Many PyTorch users implement the post-processing part of a detection model using a TensorRT Plugin. This allows them to export the entire model to TensorRT. Blade offers good scalability. If you have a custom TensorRT Plugin, you can use it with Blade for optimization. This topic describes how to use Blade to optimize a detection model that already uses a TensorRT Plugin.
Background information
TensorRT is a powerful tool for inference optimization on NVIDIA GPUs. Blade's underlying optimization is deeply integrated with TensorRT's methods. Blade also integrates multiple optimization techniques. These techniques include computation graph optimization, vendor libraries such as TensorRT and oneDNN, AI compiler optimization, Blade's manually optimized operator library, Blade mixed precision, and Blade EasyCompression.

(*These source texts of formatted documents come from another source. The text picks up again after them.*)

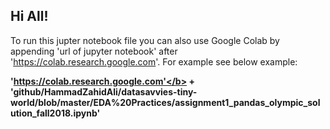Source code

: ## Hi All!

To run this jupter notebook file you can also use Google Colab by appending 'url of jupyter notebook' after 'https://colab.research.google.com'. For example see below example:

<b>'https://colab.research.google.com'</b> + <b>'github/HammadZahidAli/datasavvies-tiny-world/blob/master/EDA%20Practices/assignment1_pandas_olympic_solution_fall2018.ipynb'</b>
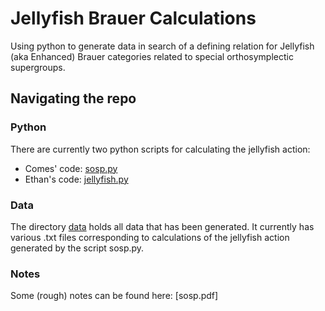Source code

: # Jellyfish Brauer Calculations

Using python to generate data in search of a defining relation for Jellyfish (aka Enhanced) Brauer categories related to special orthosymplectic supergroups. 

## Navigating the repo

### Python

There are currently two python scripts for calculating the jellyfish action:

* Comes' code: [sosp.py](src/sosp.py)
* Ethan's code: [jellyfish.py](src/jellyfish.py)

### Data

The directory [data](data/) holds all data that has been generated. It currently has various .txt files corresponding to calculations of the jellyfish action generated by the script sosp.py. 

### Notes

Some (rough) notes can be found here: [sosp.pdf]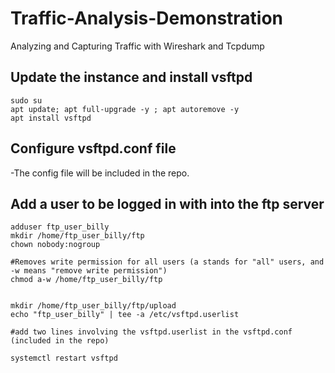 # Traffic-Analysis-Demonstration
Analyzing and Capturing Traffic with Wireshark and Tcpdump


## Update the instance and install vsftpd
    sudo su
    apt update; apt full-upgrade -y ; apt autoremove -y
    apt install vsftpd

## Configure vsftpd.conf file

  -The config file will be included in the repo.

## Add a user to be logged in with into the ftp server

    adduser ftp_user_billy
    mkdir /home/ftp_user_billy/ftp
    chown nobody:nogroup
    
    #Removes write permission for all users (a stands for "all" users, and -w means "remove write permission")
    chmod a-w /home/ftp_user_billy/ftp
    
    
    mkdir /home/ftp_user_billy/ftp/upload
    echo "ftp_user_billy" | tee -a /etc/vsftpd.userlist
    
    #add two lines involving the vsftpd.userlist in the vsftpd.conf (included in the repo)
    
    systemctl restart vsftpd
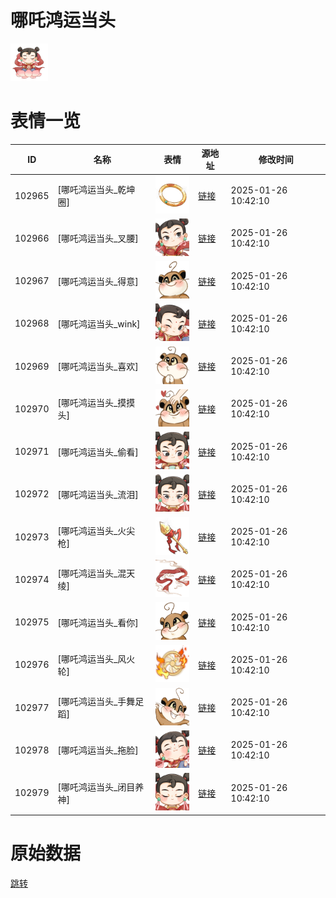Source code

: # 哪吒鸿运当头

<img src="./cover.png" height="60" alt="cover" />

# 表情一览

|ID|名称|表情|源地址|修改时间|
|----|----|----|----|----|
|102965|[哪吒鸿运当头_乾坤圈]|<img src="./pic/102965_%5B哪吒鸿运当头_乾坤圈%5D.png" height="60" alt="乾坤圈"/>|[链接](https://i0.hdslb.com/bfs/garb/445c730500eaf81a678f31339a7b828ca30dd81b.png)|2025-01-26 10:42:10|
|102966|[哪吒鸿运当头_叉腰]|<img src="./pic/102966_%5B哪吒鸿运当头_叉腰%5D.png" height="60" alt="叉腰"/>|[链接](https://i0.hdslb.com/bfs/garb/18ea8a5492cddbb3a5d5c98c9935a96ecc4916e7.png)|2025-01-26 10:42:10|
|102967|[哪吒鸿运当头_得意]|<img src="./pic/102967_%5B哪吒鸿运当头_得意%5D.png" height="60" alt="得意"/>|[链接](https://i0.hdslb.com/bfs/garb/70fbf7ed24423b52b1fce17aebf2a32cf1df5d7d.png)|2025-01-26 10:42:10|
|102968|[哪吒鸿运当头_wink]|<img src="./pic/102968_%5B哪吒鸿运当头_wink%5D.png" height="60" alt="wink"/>|[链接](https://i0.hdslb.com/bfs/garb/750d1d9096894b8bbaf35fad17fd0a4d703a1452.png)|2025-01-26 10:42:10|
|102969|[哪吒鸿运当头_喜欢]|<img src="./pic/102969_%5B哪吒鸿运当头_喜欢%5D.png" height="60" alt="喜欢"/>|[链接](https://i0.hdslb.com/bfs/garb/fafb0aabb1b772b8641bf81b94a88c1ade0dd6c1.png)|2025-01-26 10:42:10|
|102970|[哪吒鸿运当头_摸摸头]|<img src="./pic/102970_%5B哪吒鸿运当头_摸摸头%5D.png" height="60" alt="摸摸头"/>|[链接](https://i0.hdslb.com/bfs/garb/758851fed5ac4d33682e89698740330ec34d59f7.png)|2025-01-26 10:42:10|
|102971|[哪吒鸿运当头_偷看]|<img src="./pic/102971_%5B哪吒鸿运当头_偷看%5D.png" height="60" alt="偷看"/>|[链接](https://i0.hdslb.com/bfs/garb/d3540e4f4df92b85dffc01a3a69a98cb80f343db.png)|2025-01-26 10:42:10|
|102972|[哪吒鸿运当头_流泪]|<img src="./pic/102972_%5B哪吒鸿运当头_流泪%5D.png" height="60" alt="流泪"/>|[链接](https://i0.hdslb.com/bfs/garb/ebec74caeb407b544616a81a961ec0701ee5e3f8.png)|2025-01-26 10:42:10|
|102973|[哪吒鸿运当头_火尖枪]|<img src="./pic/102973_%5B哪吒鸿运当头_火尖枪%5D.png" height="60" alt="火尖枪"/>|[链接](https://i0.hdslb.com/bfs/garb/ad4a88f42a7010c7ff058f9c04fc538fead88def.png)|2025-01-26 10:42:10|
|102974|[哪吒鸿运当头_混天绫]|<img src="./pic/102974_%5B哪吒鸿运当头_混天绫%5D.png" height="60" alt="混天绫"/>|[链接](https://i0.hdslb.com/bfs/garb/6048ba77f7513d805426c9ba4ecf0d96355a3e08.png)|2025-01-26 10:42:10|
|102975|[哪吒鸿运当头_看你]|<img src="./pic/102975_%5B哪吒鸿运当头_看你%5D.png" height="60" alt="看你"/>|[链接](https://i0.hdslb.com/bfs/garb/d2c08d8062036c7297ffc0a46835cb3185c0d517.png)|2025-01-26 10:42:10|
|102976|[哪吒鸿运当头_风火轮]|<img src="./pic/102976_%5B哪吒鸿运当头_风火轮%5D.png" height="60" alt="风火轮"/>|[链接](https://i0.hdslb.com/bfs/garb/6464c6ba57c416a369d678923adf988a2b00169f.png)|2025-01-26 10:42:10|
|102977|[哪吒鸿运当头_手舞足蹈]|<img src="./pic/102977_%5B哪吒鸿运当头_手舞足蹈%5D.png" height="60" alt="手舞足蹈"/>|[链接](https://i0.hdslb.com/bfs/garb/37c4728c029427a9eec78de59e6224080ba0be09.png)|2025-01-26 10:42:10|
|102978|[哪吒鸿运当头_拖脸]|<img src="./pic/102978_%5B哪吒鸿运当头_拖脸%5D.png" height="60" alt="拖脸"/>|[链接](https://i0.hdslb.com/bfs/garb/54ea37c6e7d8ab2b5ac93cc5421b18258863009e.png)|2025-01-26 10:42:10|
|102979|[哪吒鸿运当头_闭目养神]|<img src="./pic/102979_%5B哪吒鸿运当头_闭目养神%5D.png" height="60" alt="闭目养神"/>|[链接](https://i0.hdslb.com/bfs/garb/42d3e986e7ae2f1e67618f1c9470337d3f7fcc5d.png)|2025-01-26 10:42:10|

# 原始数据

[跳转](./raw.json)

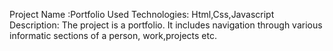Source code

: Project Name :Portfolio
Used Technologies: Html,Css,Javascript
Description: The project is a portfolio. It includes navigation through various informatic sections of a person, work,projects etc.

RetinaNet is a one-stage RCNN detection network. Its basic structure consists of a backbone, multiple subnets, and Non-Maximum Suppression (NMS) post-processing. Many training frameworks implement RetinaNet, and Detectron2 is a typical example. Previously, this document described how to export a RetinaNet (Detectron2) model using the scripting_with_instances method and quickly optimize it with Blade. For more information, see RetinaNet optimization case 1: Optimize a RetinaNet (Detectron2) model using Blade.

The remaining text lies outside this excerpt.